MSU Texas professors discuss Ukraine-Russia war with community
WICHITA FALLS, Texas (KAUZ) - Four weeks into the Russian invasion of Ukraine, faculty members at Midwestern State University sat down to host a roundtable discussion Wednesday in hopes of helping the community better understand the conflict.
Five faculty members including made it their responsibility to use their expertise to share their knowledge with the community:
- Dr. John Ashbrook, chair of the History department
- Rebekah Dowd, assistant professor of political science
- Dr. Kirsten Lodge, professor of English
- Dr. Michael Mills, director of Global Education
- Mike Rattanasengchanh, assistant professor of History
During the roundtable event, some even shared that they had personal ties to Ukraine and Russia.
“I lived in Ukraine for a while my first husband was Ukrainian and I also lived in Russia,” Lodge said.
Inside the Akin Auditorium, students, community members and fellow faculty listened to five faculty members as they discussed the Ukraine and Russia conflict.
“I’m very interested in what’s happening in Ukraine because I think sooner or later we’re going to be feeling the effects, maybe deeply, about what’s going on,” Lynn Hoggard, a Wichita Falls resident, said.

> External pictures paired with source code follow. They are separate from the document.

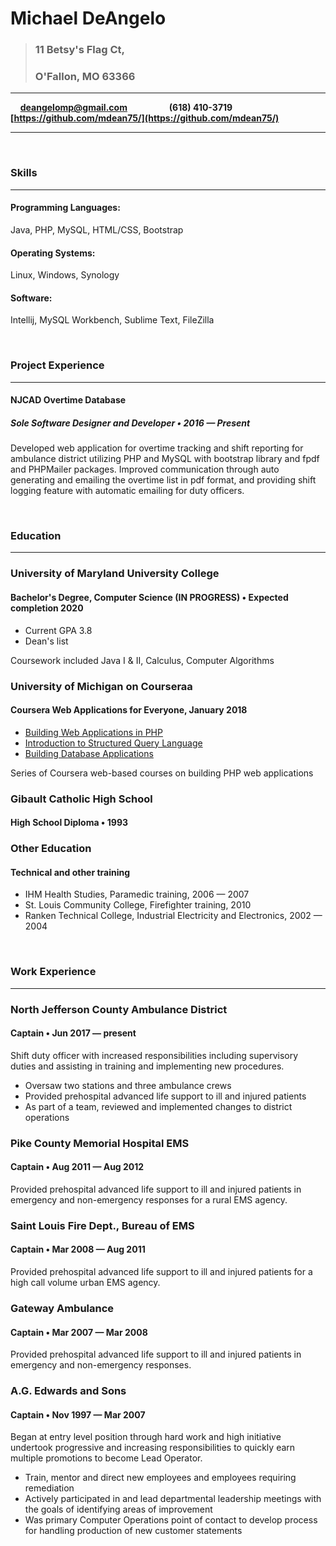 # Michael DeAngelo
>### 11 Betsy's Flag Ct,
>### O'Fallon, MO  63366

***
&nbsp; &nbsp; **[deangelomp@gmail.com](mailto:deangelomp@gmail.com)** &nbsp; &nbsp; &nbsp; &nbsp; &nbsp; &nbsp; &nbsp; &nbsp; **(618) 410-3719** &nbsp; &nbsp; &nbsp; &nbsp; &nbsp;  &nbsp; &nbsp; &nbsp; **[https://github.com/mdean75/](https://github.com/mdean75/)** &nbsp; &nbsp; &nbsp;

***

&nbsp;
### Skills
***

#### Programming Languages:
  Java, PHP, MySQL, HTML/CSS, Bootstrap

#### Operating Systems:
  Linux, Windows, Synology

#### Software:
  Intellij, MySQL Workbench, Sublime Text, FileZilla

    
&nbsp;
### Project Experience
***

#### NJCAD Overtime Database
##### Sole Software Designer and Developer &bull; 2016 &mdash; Present
Developed web application for overtime tracking and shift reporting for ambulance district utilizing PHP and MySQL with bootstrap library and fpdf and PHPMailer packages. Improved communication through auto generating and emailing the overtime list in pdf format, and providing shift logging feature with automatic emailing for duty officers.

&nbsp;
### Education
***

### University of Maryland University College
#### Bachelor's Degree, Computer Science (IN PROGRESS) &bull; Expected completion 2020
 * Current GPA 3.8
 * Dean's list

Coursework included Java I & II, Calculus, Computer Algorithms

### University of Michigan on Courseraa
#### Coursera Web Applications for Everyone, January 2018
 * [Building Web Applications in PHP](https://www.coursera.org/account/accomplishments/certificate/XFL529WXZLZB)
 * [Introduction to Structured Query Language](https://www.coursera.org/account/accomplishments/certificate/L9ZB2LVPAUTZ)
 * [Building Database Applications](https://www.coursera.org/account/accomplishments/certificate/23EZCTPQXWBL)

Series of Coursera web-based courses on building PHP web applications

### Gibault Catholic High School
#### High School Diploma &bull; 1993

### Other Education
#### Technical and other training
 * IHM Health Studies, Paramedic training, 2006 &mdash; 2007
 * St. Louis Community College, Firefighter training, 2010
 * Ranken Technical College, Industrial Electricity and Electronics, 2002 &mdash; 2004

&nbsp;
### Work Experience
***

### North Jefferson County Ambulance District
#### Captain &bull; Jun 2017 &mdash; present
Shift duty officer with increased responsibilities including supervisory duties and assisting in training and implementing new procedures.
 * Oversaw two stations and three ambulance crews
 * Provided prehospital advanced life support to ill and injured patients
 * As part of a team, reviewed and implemented changes to district operations

### Pike County Memorial Hospital EMS
#### Captain &bull; Aug 2011 &mdash; Aug 2012
Provided prehospital advanced life support to ill and injured patients in emergency and non-emergency responses for a rural EMS agency.

### Saint Louis Fire Dept., Bureau of EMS
#### Captain &bull; Mar 2008 &mdash; Aug 2011
Provided prehospital advanced life support to ill and injured patients for a high call volume urban EMS agency.

### Gateway Ambulance
#### Captain &bull; Mar 2007 &mdash; Mar 2008
Provided prehospital advanced life support to ill and injured patients in emergency and non-emergency responses.

### A.G. Edwards and Sons
#### Captain &bull; Nov 1997 &mdash; Mar 2007
Began at entry level position through hard work and high initiative undertook progressive and increasing responsibilities to quickly earn multiple promotions to become Lead Operator.
 * Train, mentor and direct new employees and employees requiring remediation
 * Actively participated in and lead departmental leadership meetings with the goals of identifying areas of improvement
 * Was primary Computer Operations point of contact to develop process for handling production of new customer statements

“This crisis has been escalating over many years due to the relationship that Ukraine has decided to develop with western states, including the European Union and the United States,” Dowd said.
Years of studies in each of their particular fields have allowed these MSU Texas faculty members to give different perspectives and clear up any misconceptions.

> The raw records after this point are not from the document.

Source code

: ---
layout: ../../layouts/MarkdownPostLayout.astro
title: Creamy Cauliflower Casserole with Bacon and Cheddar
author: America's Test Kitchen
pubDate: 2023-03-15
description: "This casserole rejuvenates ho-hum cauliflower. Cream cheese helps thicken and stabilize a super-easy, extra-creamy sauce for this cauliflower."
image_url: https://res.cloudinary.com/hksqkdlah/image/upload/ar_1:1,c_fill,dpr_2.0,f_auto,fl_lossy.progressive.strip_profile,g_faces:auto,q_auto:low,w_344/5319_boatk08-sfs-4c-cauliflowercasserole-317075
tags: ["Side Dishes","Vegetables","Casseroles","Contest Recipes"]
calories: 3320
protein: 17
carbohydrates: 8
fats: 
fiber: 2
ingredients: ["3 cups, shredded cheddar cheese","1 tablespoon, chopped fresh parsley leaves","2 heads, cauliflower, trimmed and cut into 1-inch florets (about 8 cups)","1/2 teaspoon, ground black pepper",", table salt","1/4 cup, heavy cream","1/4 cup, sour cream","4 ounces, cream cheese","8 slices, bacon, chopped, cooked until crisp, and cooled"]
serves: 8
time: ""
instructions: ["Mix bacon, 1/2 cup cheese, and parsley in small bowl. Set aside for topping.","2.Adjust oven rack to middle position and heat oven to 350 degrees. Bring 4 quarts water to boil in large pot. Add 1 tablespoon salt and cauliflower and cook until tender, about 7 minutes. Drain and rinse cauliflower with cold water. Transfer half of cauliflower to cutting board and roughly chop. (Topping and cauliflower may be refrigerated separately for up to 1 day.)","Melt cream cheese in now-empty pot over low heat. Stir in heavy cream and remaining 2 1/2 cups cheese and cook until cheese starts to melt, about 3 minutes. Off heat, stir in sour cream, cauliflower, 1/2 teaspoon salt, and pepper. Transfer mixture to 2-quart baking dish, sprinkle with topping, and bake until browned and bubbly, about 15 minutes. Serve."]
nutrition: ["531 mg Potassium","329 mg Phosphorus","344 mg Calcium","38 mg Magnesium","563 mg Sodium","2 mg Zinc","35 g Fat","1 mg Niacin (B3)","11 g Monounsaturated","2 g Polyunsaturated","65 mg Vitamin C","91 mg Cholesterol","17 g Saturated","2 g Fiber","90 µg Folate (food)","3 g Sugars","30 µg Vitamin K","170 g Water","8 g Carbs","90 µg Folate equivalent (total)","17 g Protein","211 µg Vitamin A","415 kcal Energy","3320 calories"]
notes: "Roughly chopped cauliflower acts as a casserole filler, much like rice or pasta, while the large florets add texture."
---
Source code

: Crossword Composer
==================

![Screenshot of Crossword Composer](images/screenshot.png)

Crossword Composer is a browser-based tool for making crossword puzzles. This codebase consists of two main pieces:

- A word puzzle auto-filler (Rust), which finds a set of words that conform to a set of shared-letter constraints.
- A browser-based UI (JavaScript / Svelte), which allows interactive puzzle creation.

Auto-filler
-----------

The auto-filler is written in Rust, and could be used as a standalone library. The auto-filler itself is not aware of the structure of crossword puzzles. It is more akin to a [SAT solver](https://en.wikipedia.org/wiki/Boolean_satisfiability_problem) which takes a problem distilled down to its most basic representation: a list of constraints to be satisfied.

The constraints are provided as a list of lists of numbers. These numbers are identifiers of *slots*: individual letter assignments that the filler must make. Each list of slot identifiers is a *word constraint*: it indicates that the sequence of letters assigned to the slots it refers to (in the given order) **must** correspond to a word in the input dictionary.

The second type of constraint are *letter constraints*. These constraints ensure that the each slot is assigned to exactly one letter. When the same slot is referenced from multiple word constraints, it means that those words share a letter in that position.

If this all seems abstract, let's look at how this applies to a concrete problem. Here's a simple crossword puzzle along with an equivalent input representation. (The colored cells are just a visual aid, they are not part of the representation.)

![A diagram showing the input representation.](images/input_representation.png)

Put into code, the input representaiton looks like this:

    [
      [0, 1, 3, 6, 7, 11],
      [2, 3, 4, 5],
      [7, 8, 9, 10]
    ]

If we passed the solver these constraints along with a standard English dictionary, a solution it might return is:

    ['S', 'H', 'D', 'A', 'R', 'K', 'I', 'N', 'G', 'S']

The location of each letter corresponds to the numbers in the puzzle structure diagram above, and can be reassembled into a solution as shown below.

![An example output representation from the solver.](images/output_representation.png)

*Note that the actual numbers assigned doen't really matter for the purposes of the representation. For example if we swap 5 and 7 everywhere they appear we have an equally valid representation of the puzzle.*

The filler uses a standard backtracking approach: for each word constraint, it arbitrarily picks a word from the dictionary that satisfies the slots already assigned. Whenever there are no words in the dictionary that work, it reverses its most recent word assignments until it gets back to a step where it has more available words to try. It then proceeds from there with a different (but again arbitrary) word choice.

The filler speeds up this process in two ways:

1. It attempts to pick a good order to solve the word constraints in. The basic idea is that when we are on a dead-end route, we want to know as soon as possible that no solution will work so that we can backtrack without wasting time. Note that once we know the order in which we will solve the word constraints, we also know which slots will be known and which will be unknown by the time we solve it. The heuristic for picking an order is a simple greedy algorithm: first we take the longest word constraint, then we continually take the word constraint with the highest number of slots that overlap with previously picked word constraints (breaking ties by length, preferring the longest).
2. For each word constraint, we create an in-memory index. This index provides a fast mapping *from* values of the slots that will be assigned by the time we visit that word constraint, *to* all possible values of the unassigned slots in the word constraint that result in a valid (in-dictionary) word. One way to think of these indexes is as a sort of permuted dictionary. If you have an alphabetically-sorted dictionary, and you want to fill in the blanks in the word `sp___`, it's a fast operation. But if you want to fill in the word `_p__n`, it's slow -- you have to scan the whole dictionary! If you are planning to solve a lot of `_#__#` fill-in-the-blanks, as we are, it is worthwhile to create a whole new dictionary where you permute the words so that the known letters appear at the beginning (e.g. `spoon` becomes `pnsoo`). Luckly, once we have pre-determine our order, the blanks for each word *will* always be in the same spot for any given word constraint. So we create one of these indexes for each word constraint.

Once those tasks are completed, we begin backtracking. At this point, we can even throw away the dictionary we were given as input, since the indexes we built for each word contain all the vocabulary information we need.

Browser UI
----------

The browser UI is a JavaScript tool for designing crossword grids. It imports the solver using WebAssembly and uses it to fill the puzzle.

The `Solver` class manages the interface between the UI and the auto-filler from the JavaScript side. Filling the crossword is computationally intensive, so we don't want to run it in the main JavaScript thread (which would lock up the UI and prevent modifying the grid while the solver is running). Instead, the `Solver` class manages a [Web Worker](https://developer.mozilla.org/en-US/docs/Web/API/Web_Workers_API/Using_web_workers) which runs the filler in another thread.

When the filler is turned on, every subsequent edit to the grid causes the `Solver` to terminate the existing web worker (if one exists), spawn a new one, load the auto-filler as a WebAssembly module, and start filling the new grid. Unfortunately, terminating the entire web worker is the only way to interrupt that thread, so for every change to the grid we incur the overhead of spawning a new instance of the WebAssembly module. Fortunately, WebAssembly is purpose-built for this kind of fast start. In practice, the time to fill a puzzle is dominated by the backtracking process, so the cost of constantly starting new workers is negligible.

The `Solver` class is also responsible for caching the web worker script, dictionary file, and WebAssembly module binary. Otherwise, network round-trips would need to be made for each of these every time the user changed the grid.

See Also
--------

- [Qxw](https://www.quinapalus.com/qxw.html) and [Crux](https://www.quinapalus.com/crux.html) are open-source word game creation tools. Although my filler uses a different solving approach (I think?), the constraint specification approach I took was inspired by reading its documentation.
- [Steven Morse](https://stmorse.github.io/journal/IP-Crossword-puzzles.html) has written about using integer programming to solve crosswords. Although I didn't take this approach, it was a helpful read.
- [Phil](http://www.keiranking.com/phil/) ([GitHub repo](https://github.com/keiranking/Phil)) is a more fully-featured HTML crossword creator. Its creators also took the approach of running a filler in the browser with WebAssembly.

“We hear a lot in the media that Putin is crazy, but I’m hoping to stress from my part that there is a plan,” Ashbrook said. “It may not be a great plan for Western Europe, Central Europe or the United States, but he definitely has a strategy that he wants to carry out. I want to make sure people understand that instead of just accepting him as a crazy player on the political stage.”
Dowd said these plans could impact Americans economically and politically, so the panel wanted to make sure those living in Texoma learned as much information as possible.
“It’s something that is going to impact all of us. It’s something we’re reading about, it’s something that as Professor Dowd had mentioned has a trickle-down effect,” Mills said.
“I think it’s great, that’s what a university is supposed to be and do,” Hoggard said. “They’re the ones who have more information than the rest of us. By being here, they can tell us things that we didn’t know or haven’t seen yet.”
“We want to open up our university to people that would only consider this a place for professors and students so that they can see that we’re here for them as well,” Ashbrook said.
Ashbrook said this is the first time that MSU Texas faculty have come together for a roundtable discussion of current events, and they hope it will be the first of many.